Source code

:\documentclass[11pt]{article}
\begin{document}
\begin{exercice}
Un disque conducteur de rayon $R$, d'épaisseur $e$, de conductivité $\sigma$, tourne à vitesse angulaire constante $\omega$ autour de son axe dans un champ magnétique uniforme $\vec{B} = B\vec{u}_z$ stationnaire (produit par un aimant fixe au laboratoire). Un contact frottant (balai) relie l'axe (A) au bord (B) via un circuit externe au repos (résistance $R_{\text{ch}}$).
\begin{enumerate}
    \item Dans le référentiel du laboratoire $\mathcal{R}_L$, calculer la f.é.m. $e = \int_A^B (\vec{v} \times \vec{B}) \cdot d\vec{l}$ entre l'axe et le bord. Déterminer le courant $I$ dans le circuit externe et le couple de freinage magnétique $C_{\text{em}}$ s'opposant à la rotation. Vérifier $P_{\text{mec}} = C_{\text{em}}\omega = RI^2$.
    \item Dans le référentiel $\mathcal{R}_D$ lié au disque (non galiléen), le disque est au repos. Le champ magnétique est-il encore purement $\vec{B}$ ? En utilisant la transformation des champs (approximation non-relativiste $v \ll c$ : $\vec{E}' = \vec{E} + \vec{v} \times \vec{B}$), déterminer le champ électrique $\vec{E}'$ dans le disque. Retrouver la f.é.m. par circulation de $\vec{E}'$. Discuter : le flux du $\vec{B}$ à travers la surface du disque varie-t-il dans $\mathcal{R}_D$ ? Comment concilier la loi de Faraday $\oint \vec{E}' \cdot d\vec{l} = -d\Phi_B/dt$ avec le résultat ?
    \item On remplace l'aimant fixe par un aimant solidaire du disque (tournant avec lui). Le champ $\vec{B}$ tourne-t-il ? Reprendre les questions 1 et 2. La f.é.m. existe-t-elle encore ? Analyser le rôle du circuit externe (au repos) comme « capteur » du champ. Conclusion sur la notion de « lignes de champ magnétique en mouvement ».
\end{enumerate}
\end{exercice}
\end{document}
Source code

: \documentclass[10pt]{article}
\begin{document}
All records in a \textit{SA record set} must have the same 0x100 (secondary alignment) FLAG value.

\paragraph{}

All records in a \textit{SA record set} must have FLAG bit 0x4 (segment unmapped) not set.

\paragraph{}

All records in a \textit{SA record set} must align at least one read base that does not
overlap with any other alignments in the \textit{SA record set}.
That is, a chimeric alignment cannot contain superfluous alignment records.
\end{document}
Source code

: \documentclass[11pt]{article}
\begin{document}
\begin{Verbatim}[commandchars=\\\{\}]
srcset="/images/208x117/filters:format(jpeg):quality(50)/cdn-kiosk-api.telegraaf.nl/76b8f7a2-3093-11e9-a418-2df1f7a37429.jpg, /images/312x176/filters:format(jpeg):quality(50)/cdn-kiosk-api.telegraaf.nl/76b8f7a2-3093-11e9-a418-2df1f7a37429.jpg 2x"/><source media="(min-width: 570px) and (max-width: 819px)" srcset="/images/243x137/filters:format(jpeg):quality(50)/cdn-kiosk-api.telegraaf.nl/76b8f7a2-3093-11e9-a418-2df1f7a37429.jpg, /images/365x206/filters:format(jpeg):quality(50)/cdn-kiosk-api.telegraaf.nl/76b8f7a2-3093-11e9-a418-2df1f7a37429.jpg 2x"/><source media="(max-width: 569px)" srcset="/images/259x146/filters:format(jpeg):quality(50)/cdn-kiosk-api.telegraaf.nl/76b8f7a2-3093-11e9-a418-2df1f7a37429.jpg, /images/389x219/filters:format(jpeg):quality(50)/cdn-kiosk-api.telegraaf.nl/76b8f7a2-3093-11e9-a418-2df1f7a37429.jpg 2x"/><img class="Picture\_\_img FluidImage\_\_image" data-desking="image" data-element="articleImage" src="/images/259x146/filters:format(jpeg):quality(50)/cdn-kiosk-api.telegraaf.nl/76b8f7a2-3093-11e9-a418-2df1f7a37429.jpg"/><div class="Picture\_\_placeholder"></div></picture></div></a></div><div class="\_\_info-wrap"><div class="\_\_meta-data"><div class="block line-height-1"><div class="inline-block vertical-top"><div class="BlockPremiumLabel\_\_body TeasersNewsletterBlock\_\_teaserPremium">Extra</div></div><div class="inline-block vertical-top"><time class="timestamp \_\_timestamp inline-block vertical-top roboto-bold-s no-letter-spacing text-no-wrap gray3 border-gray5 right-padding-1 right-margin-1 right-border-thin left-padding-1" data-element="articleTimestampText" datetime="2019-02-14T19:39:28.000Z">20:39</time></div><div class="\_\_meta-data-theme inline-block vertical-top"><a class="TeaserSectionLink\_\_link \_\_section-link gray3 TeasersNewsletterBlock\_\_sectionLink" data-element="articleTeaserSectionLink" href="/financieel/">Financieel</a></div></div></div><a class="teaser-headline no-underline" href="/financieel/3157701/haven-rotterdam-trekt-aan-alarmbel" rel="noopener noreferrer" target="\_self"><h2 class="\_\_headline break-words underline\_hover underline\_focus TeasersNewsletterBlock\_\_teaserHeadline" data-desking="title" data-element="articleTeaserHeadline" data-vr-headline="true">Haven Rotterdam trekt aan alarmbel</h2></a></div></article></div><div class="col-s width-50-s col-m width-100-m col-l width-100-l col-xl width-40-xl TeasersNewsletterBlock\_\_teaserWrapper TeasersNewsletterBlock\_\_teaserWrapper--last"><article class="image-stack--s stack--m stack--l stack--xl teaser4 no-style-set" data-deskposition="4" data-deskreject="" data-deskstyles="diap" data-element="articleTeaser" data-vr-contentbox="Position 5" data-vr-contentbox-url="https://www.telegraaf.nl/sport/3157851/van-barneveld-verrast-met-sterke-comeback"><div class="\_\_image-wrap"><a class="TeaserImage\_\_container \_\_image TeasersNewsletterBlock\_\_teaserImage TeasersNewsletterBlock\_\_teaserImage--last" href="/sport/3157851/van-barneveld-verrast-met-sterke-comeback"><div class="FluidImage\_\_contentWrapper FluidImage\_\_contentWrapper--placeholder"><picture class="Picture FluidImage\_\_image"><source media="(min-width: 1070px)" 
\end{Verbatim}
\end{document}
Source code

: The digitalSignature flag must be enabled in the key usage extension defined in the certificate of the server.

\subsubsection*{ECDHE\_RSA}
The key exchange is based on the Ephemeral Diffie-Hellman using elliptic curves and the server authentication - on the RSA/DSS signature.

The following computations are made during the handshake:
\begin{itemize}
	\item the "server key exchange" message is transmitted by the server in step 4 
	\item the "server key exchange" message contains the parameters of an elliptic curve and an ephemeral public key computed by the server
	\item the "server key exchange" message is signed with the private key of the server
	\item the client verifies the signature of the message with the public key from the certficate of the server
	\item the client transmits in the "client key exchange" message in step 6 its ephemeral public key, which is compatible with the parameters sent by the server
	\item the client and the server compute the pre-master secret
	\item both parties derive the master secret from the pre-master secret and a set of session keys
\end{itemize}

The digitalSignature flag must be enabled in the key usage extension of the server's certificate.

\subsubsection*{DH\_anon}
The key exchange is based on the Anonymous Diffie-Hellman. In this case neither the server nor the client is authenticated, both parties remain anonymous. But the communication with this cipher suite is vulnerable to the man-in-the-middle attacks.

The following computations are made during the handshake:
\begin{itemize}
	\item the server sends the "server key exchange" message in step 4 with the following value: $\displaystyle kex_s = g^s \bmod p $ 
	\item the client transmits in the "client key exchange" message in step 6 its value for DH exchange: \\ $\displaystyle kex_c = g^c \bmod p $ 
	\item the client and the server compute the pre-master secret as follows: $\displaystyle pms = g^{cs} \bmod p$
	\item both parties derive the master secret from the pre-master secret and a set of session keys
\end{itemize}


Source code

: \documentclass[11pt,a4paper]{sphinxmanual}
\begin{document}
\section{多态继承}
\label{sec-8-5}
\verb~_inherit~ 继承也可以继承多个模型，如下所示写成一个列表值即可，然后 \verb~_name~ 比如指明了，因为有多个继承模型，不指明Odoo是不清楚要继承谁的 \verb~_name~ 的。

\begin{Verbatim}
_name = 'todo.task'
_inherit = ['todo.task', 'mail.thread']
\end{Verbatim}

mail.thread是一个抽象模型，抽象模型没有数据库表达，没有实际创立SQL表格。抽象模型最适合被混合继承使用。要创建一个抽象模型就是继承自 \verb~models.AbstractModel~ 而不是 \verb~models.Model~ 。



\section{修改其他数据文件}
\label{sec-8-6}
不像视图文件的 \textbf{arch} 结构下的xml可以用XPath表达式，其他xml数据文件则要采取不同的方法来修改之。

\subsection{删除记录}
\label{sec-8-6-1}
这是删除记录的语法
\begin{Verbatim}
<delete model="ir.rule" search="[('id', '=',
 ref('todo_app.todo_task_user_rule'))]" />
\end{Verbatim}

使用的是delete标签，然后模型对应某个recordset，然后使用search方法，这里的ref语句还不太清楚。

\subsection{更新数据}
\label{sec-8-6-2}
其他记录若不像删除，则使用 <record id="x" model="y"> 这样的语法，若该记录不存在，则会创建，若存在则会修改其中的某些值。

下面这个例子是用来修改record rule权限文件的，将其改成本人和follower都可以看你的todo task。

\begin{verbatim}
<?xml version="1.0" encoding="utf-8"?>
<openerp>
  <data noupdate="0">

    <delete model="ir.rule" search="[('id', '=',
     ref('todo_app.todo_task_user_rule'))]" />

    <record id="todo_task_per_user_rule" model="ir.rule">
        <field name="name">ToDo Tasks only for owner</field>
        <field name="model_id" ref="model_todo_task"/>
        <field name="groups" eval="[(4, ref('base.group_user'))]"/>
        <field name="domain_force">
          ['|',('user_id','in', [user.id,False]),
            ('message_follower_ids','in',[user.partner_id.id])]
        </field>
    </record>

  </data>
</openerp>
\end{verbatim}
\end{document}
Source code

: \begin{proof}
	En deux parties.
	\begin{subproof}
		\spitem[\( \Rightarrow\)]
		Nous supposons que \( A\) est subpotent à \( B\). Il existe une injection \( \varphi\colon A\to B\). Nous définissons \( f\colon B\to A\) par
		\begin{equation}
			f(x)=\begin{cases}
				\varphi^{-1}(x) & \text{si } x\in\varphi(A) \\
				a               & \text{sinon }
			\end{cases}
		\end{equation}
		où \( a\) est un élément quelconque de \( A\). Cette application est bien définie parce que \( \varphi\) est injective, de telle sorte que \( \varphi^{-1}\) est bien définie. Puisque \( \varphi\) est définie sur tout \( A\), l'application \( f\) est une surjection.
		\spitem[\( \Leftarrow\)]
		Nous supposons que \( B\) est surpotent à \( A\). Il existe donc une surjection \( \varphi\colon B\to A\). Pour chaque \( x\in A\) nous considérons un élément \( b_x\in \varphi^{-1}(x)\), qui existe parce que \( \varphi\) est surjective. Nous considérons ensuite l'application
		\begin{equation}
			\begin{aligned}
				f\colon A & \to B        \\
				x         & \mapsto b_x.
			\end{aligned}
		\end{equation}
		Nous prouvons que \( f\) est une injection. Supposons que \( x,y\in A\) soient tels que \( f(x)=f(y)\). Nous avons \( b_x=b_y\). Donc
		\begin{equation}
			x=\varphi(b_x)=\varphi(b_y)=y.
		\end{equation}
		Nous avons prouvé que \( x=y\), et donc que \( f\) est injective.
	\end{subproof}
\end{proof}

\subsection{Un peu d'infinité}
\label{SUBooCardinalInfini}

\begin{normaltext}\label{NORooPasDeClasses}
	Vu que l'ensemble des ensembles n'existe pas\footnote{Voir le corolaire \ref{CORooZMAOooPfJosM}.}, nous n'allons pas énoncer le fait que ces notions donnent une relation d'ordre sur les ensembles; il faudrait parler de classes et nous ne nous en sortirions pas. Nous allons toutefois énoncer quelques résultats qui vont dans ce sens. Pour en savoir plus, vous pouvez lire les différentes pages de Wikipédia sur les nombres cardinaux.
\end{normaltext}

-- -- --

DIRECTIONS - If a line in the entries contains "mail", copy it.

PROBLEM SOLUTION -
_inherit = ['todo.task', 'mail.thread']
mail.thread是一个抽象模型，抽象模型没有数据库表达，没有实际创立SQL表格。抽象模型最适合被混合继承使用。要创建一个抽象模型就是继承自 \verb~models.AbstractModel~ 而不是 \verb~models.Model~ 。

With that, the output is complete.